Form One hopefuls waste time at home in Juja as poverty bites

Monday, January 27th, 2020 00:00 | By
Joseph Kamau assists his grandmother Nancy Muthoni, gather scrap metals at their shanty home in Rurii, Juja constituency, Kiambu county. Photo/PD/James Wakahiu

Joseph Kamau’s dream of becoming a surgeon is on the verge of being shattered as he has failed to join secondary school due to lack of fees.

This is despite scoring 337 marks in the 2019 Kenya Certificate of Primary Education (KCPE) exams and getting multiple invitations to various schools, poor Kamau (16) remains at home  lives with his grandmother, a scrap metal dealer in Juja, Kiambu county.

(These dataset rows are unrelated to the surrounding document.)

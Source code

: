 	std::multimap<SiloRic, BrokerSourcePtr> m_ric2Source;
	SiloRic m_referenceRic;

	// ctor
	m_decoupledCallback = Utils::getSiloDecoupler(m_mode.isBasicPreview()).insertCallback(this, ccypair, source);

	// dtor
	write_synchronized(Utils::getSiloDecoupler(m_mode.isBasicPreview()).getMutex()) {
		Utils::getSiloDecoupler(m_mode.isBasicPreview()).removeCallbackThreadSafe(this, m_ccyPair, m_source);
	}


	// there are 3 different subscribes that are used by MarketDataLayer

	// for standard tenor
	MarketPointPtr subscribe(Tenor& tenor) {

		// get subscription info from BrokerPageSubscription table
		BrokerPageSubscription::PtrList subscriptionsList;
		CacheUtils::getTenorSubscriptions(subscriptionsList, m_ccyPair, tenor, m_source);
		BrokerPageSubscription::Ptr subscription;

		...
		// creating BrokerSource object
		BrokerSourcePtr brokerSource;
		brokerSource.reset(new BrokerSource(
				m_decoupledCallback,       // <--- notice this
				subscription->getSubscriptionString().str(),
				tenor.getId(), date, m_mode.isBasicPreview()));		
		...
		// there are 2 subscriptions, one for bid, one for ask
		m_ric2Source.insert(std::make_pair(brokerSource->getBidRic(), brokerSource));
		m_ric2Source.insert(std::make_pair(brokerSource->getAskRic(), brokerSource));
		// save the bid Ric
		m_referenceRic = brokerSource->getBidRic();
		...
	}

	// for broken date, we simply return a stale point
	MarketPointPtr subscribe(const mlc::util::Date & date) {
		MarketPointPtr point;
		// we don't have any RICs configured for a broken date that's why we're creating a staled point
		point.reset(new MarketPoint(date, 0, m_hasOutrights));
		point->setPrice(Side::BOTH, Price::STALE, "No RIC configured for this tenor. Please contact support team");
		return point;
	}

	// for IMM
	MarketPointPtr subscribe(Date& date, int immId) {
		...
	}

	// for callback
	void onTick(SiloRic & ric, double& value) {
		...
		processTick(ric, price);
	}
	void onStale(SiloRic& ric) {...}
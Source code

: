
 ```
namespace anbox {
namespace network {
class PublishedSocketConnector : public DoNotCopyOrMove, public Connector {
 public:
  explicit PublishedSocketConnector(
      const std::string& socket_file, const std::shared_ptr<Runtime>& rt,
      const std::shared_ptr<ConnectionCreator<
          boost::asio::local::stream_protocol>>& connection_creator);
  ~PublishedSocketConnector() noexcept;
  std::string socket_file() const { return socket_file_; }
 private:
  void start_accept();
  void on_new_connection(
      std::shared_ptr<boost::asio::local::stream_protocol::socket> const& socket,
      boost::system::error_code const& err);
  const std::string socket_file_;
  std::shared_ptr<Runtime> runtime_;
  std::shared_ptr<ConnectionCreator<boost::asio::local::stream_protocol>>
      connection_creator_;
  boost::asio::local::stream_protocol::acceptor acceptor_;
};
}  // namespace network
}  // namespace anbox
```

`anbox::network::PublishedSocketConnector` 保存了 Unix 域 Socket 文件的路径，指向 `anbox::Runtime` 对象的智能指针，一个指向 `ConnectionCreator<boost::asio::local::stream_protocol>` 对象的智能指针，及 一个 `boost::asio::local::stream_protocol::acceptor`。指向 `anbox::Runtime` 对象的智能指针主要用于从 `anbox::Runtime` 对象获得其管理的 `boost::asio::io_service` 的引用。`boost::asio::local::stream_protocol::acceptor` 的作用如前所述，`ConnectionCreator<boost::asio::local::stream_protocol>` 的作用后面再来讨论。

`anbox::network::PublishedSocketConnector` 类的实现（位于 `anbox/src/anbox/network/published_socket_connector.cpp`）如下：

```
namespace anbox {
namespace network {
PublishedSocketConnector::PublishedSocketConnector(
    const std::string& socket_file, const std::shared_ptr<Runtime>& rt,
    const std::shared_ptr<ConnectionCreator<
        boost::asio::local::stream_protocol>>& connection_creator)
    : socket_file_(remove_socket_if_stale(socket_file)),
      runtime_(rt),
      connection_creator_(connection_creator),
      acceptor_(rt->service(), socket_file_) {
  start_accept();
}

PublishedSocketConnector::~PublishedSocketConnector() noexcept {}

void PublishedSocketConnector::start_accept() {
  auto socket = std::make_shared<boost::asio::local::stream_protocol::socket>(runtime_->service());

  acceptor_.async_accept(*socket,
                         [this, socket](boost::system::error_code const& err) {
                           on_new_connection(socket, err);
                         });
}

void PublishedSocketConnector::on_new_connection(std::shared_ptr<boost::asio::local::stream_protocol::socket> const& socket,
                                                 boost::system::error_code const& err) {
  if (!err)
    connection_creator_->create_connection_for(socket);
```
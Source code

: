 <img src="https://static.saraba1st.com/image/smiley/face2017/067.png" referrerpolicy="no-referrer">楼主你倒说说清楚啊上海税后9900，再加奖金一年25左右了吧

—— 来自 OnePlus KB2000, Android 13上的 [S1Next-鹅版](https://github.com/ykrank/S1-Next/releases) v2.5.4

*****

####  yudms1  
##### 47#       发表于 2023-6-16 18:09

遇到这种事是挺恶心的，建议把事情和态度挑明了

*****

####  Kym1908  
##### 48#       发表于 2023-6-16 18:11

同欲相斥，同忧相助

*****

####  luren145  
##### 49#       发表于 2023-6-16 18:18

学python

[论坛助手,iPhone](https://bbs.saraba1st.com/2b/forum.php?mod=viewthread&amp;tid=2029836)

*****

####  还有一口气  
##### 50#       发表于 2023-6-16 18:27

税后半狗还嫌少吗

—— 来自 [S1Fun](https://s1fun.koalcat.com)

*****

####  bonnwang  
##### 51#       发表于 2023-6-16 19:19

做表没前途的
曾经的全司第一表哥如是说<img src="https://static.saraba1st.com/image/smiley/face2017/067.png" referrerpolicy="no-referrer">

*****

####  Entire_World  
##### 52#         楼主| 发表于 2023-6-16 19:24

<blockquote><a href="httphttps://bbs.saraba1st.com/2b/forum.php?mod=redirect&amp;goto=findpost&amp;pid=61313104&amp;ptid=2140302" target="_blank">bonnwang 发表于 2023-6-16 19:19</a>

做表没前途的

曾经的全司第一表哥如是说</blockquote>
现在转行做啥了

Kamau was left with his grandparents 15 years ago after his father was jailed for life for attempted robbery with violence.

His mother abandoned her children and went underground after seeing what had befallen her husband. 

“My grandmother collects scrap metal for sale and we use the money to buy food and if nothing comes by, we just survive,” he told Scholar at their shanty home.

Kamau regrets his primary schoolmates have transited to secondary school as he continues to wallow in poverty at home.

Nancy Gathoni, the grandmother said she has brought up Kamau and his younger sister through thick and thin. Occasionally, the family skips meals. 


The family is desperately seeking financial assistance to have Kamau join secondary school to chase his dreams. “I have brought up the two kids through sheer poverty,” said Gathoni.

Less than 500 metres from their shack lives Ian Kimuhu who schooled at Thiririka Primary School in Juja and managed 303 marks in 2019 KCPE exam.  He too is still at home. 

The family rents a single-roomed house. “I have no money to take Kimuhu to school as I abandoned my green grocery business to concentrate with my baby born at the same time as the KCPE results were released,” says Beatrice Wambui, his mother.

In our mission to explore more desperate cases in Juja, another crying woman emerges-less than one kilometre from Kimuhu’s home.

Kellen Mwendwa, a mother of five who survives on casual works such as washing clothes for villagers tells a story of absolute desperation and pure hopelessness.. here, few will join Form One.